INSTANTIATING A MODULE WITH THE SAME INPUT OUTPUT BUT MINIMAL LOGIC
I took the interface design of the memory controller module and used that to build a false memory module. It was easy to stick that into my design, although I did have to drive a few signals and provide the clock that the rest of the system depends upon.
A clock module was built into the fake memory module to provide the 50MHz main clock for my FPGA logic and I forced the app_rdy signal high to indicate that the controller is ready for commands. I then worked up a delayed response to signal that the data was available from the RAM read, sending the data valid signal four cycles later to ensure that my driving logic is sound.
SPEEDUP IN SIMULATION SPEED, MORE THAN 10X FASTER
My VHDL is simulating much more rapidly now that it isn't trying to represent all the gates inside a memory controller. I believe it is at least ten times faster, perhaps as much as 15 times faster, which makes a simulation run bearable as I iterate testing and repairing my logic.
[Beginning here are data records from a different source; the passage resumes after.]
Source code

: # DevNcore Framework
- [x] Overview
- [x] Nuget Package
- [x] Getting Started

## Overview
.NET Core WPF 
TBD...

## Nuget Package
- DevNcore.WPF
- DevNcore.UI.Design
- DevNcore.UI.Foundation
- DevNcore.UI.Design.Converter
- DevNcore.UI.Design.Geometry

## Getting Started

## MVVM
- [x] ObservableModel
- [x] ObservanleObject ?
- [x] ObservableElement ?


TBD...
WORKING MY WAY THROUGH THE READ REQUESTS UP TO THE RAM MODULE
The high level flow of my logic is that as we begin on the next word being read in a sector, we push a 48 bit request that contains the address in the RAM and a bit that requests a read (16 bits are unused for reads but contain new data on a write).
The FIFO that has had the request inserted alerts the FIFO emptying process to pull the request, which then triggers the RAM engine. I correctly set up the addresses, the read command byte and the enable flag for the two cycles needed to cause the memory controller to begin a read. Several cycles later the RAM has completed the read and turns on the ram_done flag.
At this point, the response FIFO filling process would package up the word just returned and push it into the queue. The FIFO emptying process will load that content into the active word register which is used to shift out the 16 bit cells plus the four check bit cells.
I verified up to the activation of ram_done at the proper point. Tomorrow I will watch the response FIFO work and check to see whether the new word is in place fast enough for the generation of the first bit cell.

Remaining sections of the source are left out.